● **Exercise goal**
Write out again the lines from the line with "This is an attempt" up to and including the line with "This web development", exactly as they stand below, and skip any picture.

● **Supplied material**
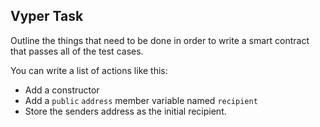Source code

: ## Vyper Task

Outline the things that need to be done in order to write a smart contract that passes all of the test cases.

You can write a list of actions like this:

- Add a constructor
- Add a `public` `address` member variable named `recipient`
- Store the senders address as the initial recipient.
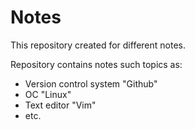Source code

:# Notes

This repository created for different notes.

Repository contains notes such topics as:
*  Version control system "Github" 
* OC "Linux"
* Text editor "Vim"
* etc.

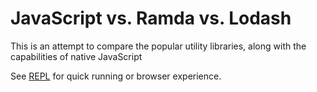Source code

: # JavaScript vs. Ramda vs. Lodash

This is an attempt to compare the popular utility libraries, along with the capabilities of native JavaScript

See [REPL](https://repl.it/@irmerk/Comparing-Utility-Libraries) for quick running or browser experience.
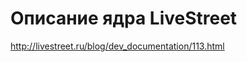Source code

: Описание ядра LiveStreet
========================

http://livestreet.ru/blog/dev_documentation/113.html
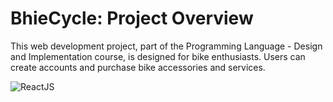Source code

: # BhieCycle: Project Overview
This web development project, part of the Programming Language - Design and Implementation course, is designed for bike enthusiasts. Users can create accounts and purchase bike accessories and services. 

![ReactJS](https://img.shields.io/badge/React.svg?style=for-the-badge&logo=React&logoColor=white)

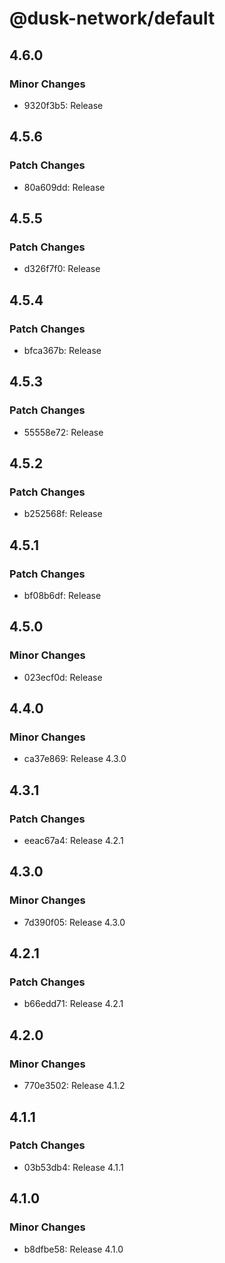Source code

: # @dusk-network/default

## 4.6.0

### Minor Changes

- 9320f3b5: Release

## 4.5.6

### Patch Changes

- 80a609dd: Release

## 4.5.5

### Patch Changes

- d326f7f0: Release

## 4.5.4

### Patch Changes

- bfca367b: Release

## 4.5.3

### Patch Changes

- 55558e72: Release

## 4.5.2

### Patch Changes

- b252568f: Release

## 4.5.1

### Patch Changes

- bf08b6df: Release

## 4.5.0

### Minor Changes

- 023ecf0d: Release

## 4.4.0

### Minor Changes

- ca37e869: Release 4.3.0

## 4.3.1

### Patch Changes

- eeac67a4: Release 4.2.1

## 4.3.0

### Minor Changes

- 7d390f05: Release 4.3.0

## 4.2.1

### Patch Changes

- b66edd71: Release 4.2.1

## 4.2.0

### Minor Changes

- 770e3502: Release 4.1.2

## 4.1.1

### Patch Changes

- 03b53db4: Release 4.1.1

## 4.1.0

### Minor Changes

- b8dfbe58: Release 4.1.0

● **Result of the task**
This is an attempt to compare the popular utility libraries, along with the capabilities of native JavaScript

See [REPL](https://repl.it/@irmerk/Comparing-Utility-Libraries) for quick running or browser experience.
Source code

: Описание ядра LiveStreet
========================

http://livestreet.ru/blog/dev_documentation/113.html
Source code

: # BhieCycle: Project Overview
This web development project, part of the Programming Language - Design and Implementation course, is designed for bike enthusiasts. Users can create accounts and purchase bike accessories and services. 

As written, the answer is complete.